血清样品的反复冻融会使血清中的抗体效价下降,所以需要多次检测的血清样品,如在5d内检测完,可4℃保存,如需长时间检测,可进行分装冻存。样品如被细菌污染腐败,可能会导致假阳性。
二、温度
温度主要影响抗原抗体反应,酶促反应速度及非特异性吸附,温度升高可使抗原抗体结合反应加速,但也易引起抗原抗体复合物的解离。酶促反应速度同样随温度升高而增快,但是酶蛋白变性也加快,丧失酶学活性,降低酶的有效浓度而减慢反应速度,温度低时以前者为主,高时以后者为主。

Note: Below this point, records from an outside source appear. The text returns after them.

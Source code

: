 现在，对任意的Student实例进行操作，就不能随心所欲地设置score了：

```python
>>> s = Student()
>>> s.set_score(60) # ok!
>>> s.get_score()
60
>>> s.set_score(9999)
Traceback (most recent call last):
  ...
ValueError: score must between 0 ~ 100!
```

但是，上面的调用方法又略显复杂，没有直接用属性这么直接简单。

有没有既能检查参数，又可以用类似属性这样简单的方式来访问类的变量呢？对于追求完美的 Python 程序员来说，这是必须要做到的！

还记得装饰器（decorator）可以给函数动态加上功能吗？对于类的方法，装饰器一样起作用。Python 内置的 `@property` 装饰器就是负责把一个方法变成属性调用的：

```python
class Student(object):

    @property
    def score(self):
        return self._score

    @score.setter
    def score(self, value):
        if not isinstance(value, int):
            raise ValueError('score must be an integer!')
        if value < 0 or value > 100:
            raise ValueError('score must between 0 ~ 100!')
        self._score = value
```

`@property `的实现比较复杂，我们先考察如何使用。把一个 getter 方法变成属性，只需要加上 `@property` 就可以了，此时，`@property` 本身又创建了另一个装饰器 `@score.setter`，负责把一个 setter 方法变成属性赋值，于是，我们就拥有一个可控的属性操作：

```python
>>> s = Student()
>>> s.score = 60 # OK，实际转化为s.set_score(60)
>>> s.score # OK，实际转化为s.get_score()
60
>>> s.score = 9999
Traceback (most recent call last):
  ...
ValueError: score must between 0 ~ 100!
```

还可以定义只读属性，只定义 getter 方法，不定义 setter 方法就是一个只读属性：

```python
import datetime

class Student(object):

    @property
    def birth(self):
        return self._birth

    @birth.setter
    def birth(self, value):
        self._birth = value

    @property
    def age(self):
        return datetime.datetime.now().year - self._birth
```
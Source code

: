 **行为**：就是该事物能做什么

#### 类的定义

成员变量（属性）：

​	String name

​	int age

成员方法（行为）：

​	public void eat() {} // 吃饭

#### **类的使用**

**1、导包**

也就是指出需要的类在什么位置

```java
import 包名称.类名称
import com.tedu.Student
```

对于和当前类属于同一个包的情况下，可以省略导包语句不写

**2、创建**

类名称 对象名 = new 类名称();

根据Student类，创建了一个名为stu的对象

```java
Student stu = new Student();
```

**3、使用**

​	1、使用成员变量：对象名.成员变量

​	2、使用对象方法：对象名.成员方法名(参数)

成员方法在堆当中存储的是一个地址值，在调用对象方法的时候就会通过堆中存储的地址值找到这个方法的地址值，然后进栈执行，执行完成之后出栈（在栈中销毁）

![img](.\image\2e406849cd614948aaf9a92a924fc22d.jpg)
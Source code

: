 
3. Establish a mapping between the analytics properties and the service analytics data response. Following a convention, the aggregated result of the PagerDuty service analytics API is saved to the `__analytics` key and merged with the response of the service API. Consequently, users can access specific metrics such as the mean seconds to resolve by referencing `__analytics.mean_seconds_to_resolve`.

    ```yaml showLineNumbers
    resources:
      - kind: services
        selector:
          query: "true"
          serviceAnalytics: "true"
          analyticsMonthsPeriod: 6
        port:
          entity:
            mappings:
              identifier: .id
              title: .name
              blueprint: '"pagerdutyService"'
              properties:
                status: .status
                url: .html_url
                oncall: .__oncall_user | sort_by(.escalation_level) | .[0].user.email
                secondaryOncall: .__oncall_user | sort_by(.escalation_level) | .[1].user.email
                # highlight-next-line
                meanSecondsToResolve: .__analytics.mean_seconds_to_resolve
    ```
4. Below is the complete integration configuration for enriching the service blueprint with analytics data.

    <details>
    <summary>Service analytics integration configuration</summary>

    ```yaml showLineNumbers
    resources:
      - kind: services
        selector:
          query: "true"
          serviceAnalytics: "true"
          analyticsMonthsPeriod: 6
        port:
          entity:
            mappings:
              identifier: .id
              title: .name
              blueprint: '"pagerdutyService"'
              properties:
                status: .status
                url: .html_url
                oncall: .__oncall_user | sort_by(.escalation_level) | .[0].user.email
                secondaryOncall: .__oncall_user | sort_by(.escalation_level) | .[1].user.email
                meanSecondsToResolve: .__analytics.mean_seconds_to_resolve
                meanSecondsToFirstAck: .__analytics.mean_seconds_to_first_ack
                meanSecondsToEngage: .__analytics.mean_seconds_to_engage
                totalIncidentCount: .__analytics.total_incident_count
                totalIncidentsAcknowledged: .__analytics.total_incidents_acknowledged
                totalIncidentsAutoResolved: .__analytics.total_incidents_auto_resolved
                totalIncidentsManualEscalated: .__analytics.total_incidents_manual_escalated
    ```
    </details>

温度是质量控制的一个重要方面,一般允许±1℃的误差。最好水浴,微孔板浮在水面,使温度迅速平衡。如放温箱内温育,微孔板不应叠置,为避免蒸发,板上应加盖,盛放微孔板的湿盒应是金属的,传热容易。空湿盒应预先放在温箱中,以平衡温度,在室温较低时更需要。
三、时间
在温度保证的前提下,时间的控制至关重要,尤其是底物显色的时间控制,显色时间不足或过长会导致实验不成立,无法对检测结果进行判断。
加人标本、试剂及混合的时间称为操作时差。操作时差在每个试验中都存在,对结果或多或少有影响。对手工操作,尤其是样品量大的项目,从加人第一个标本到最后一个标本,需几十分钟,加人试剂及混匀存在很大的时间差异,使抗原抗体和酶促反应时间不一致,易产生假阳性、假阴性结果。

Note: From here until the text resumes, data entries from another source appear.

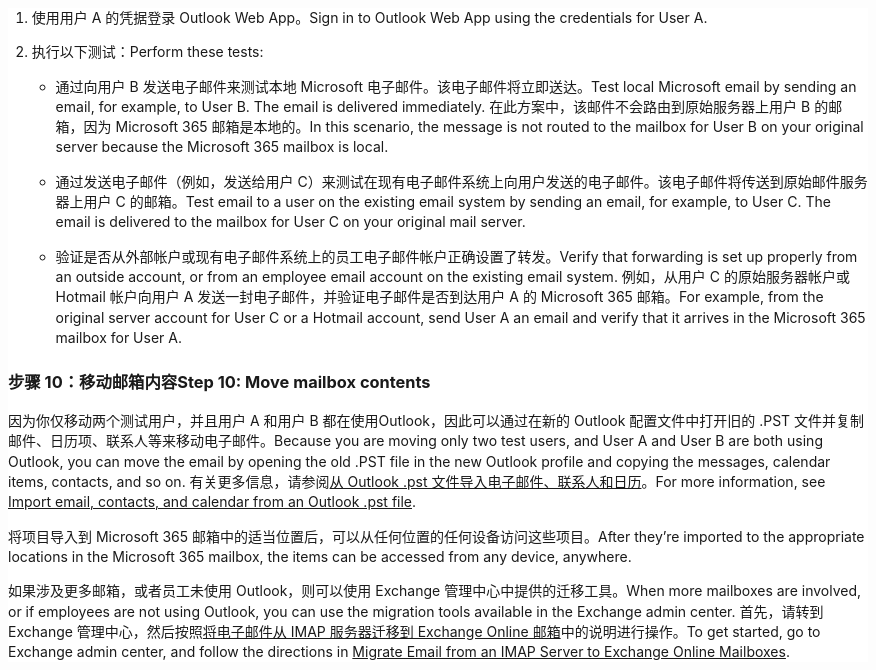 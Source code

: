 1. <span data-ttu-id="b5386-191">使用用户 A 的凭据登录 Outlook Web App。</span><span class="sxs-lookup"><span data-stu-id="b5386-191">Sign in to Outlook Web App using the credentials for User A.</span></span>

2. <span data-ttu-id="b5386-192">执行以下测试：</span><span class="sxs-lookup"><span data-stu-id="b5386-192">Perform these tests:</span></span>

    - <span data-ttu-id="b5386-193">通过向用户 B 发送电子邮件来测试本地 Microsoft 电子邮件。该电子邮件将立即送达。</span><span class="sxs-lookup"><span data-stu-id="b5386-193">Test local Microsoft email by sending an email, for example, to User B. The email is delivered immediately.</span></span> <span data-ttu-id="b5386-194">在此方案中，该邮件不会路由到原始服务器上用户 B 的邮箱，因为 Microsoft 365 邮箱是本地的。</span><span class="sxs-lookup"><span data-stu-id="b5386-194">In this scenario, the message is not routed to the mailbox for User B on your original server because the Microsoft 365 mailbox is local.</span></span>

    - <span data-ttu-id="b5386-195">通过发送电子邮件（例如，发送给用户 C）来测试在现有电子邮件系统上向用户发送的电子邮件。该电子邮件将传送到原始邮件服务器上用户 C 的邮箱。</span><span class="sxs-lookup"><span data-stu-id="b5386-195">Test email to a user on the existing email system by sending an email, for example, to User C. The email is delivered to the mailbox for User C on your original mail server.</span></span>

    - <span data-ttu-id="b5386-196">验证是否从外部帐户或现有电子邮件系统上的员工电子邮件帐户正确设置了转发。</span><span class="sxs-lookup"><span data-stu-id="b5386-196">Verify that forwarding is set up properly from an outside account, or from an employee email account on the existing email system.</span></span> <span data-ttu-id="b5386-197">例如，从用户 C 的原始服务器帐户或 Hotmail 帐户向用户 A 发送一封电子邮件，并验证电子邮件是否到达用户 A 的 Microsoft 365 邮箱。</span><span class="sxs-lookup"><span data-stu-id="b5386-197">For example, from the original server account for User C or a Hotmail account, send User A an email and verify that it arrives in the Microsoft 365 mailbox for User A.</span></span>

### <a name="step-10-move-mailbox-contents"></a><span data-ttu-id="b5386-198">步骤 10：移动邮箱内容</span><span class="sxs-lookup"><span data-stu-id="b5386-198">Step 10: Move mailbox contents</span></span>

<span data-ttu-id="b5386-199">因为你仅移动两个测试用户，并且用户 A 和用户 B 都在使用Outlook，因此可以通过在新的 Outlook 配置文件中打开旧的 .PST 文件并复制邮件、日历项、联系人等来移动电子邮件。</span><span class="sxs-lookup"><span data-stu-id="b5386-199">Because you are moving only two test users, and User A and User B are both using Outlook, you can move the email by opening the old .PST file in the new Outlook profile and copying the messages, calendar items, contacts, and so on.</span></span> <span data-ttu-id="b5386-200">有关更多信息，请参阅[从 Outlook .pst 文件导入电子邮件、联系人和日历](https://support.microsoft.com/office/import-email-contacts-and-calendar-from-an-outlook-pst-file-431a8e9a-f99f-4d5f-ae48-ded54b3440ac)。</span><span class="sxs-lookup"><span data-stu-id="b5386-200">For more information, see [Import email, contacts, and calendar from an Outlook .pst file](https://support.microsoft.com/office/import-email-contacts-and-calendar-from-an-outlook-pst-file-431a8e9a-f99f-4d5f-ae48-ded54b3440ac).</span></span>

<span data-ttu-id="b5386-201">将项目导入到 Microsoft 365 邮箱中的适当位置后，可以从任何位置的任何设备访问这些项目。</span><span class="sxs-lookup"><span data-stu-id="b5386-201">After they’re imported to the appropriate locations in the Microsoft 365 mailbox, the items can be accessed from any device, anywhere.</span></span>

<span data-ttu-id="b5386-202">如果涉及更多邮箱，或者员工未使用 Outlook，则可以使用 Exchange 管理中心中提供的迁移工具。</span><span class="sxs-lookup"><span data-stu-id="b5386-202">When more mailboxes are involved, or if employees are not using Outlook, you can use the migration tools available in the Exchange admin center.</span></span> <span data-ttu-id="b5386-203">首先，请转到 Exchange 管理中心，然后按照[将电子邮件从 IMAP 服务器迁移到 Exchange Online 邮箱](https://docs.microsoft.com/exchange/mailbox-migration/migrating-imap-mailboxes/migrating-imap-mailboxes)中的说明进行操作。</span><span class="sxs-lookup"><span data-stu-id="b5386-203">To get started, go to Exchange admin center, and follow the directions in [Migrate Email from an IMAP Server to Exchange Online Mailboxes](https://docs.microsoft.com/exchange/mailbox-migration/migrating-imap-mailboxes/migrating-imap-mailboxes).</span></span>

因此,样品过多时,请选择分批操作,对勿须更换移液口吸嘴的酶结合物,底物的加样可选择8联或12联专用的多道加液器。亦可避免单孔滴加底物时遗漏多加。
四、试剂
试剂盒要根据要求进行保存,并保证在有效期内使用,使用前应平衡到室温。新购入的试剂盒要进行校验,检查实验是否成立,不同的试剂盒或不同批号的试剂不可混用。
五、其他
封板膜封闭不严或开启时孔内液体蒸发、震出可导致各孔相互污染;操作时接触到ELISA板底导致透光度改变,影响酶标仪测量结果;
加样图省事,未认真更换移液器吸头,认为其带入标本残留量小,不易影响结果,是部分检测人员常有的心理。因此加标本时必须认真更换移移液器吸头,防止移液器吸头残留痕量产生假阳性结果。加样时应防止溅出污染其它标本。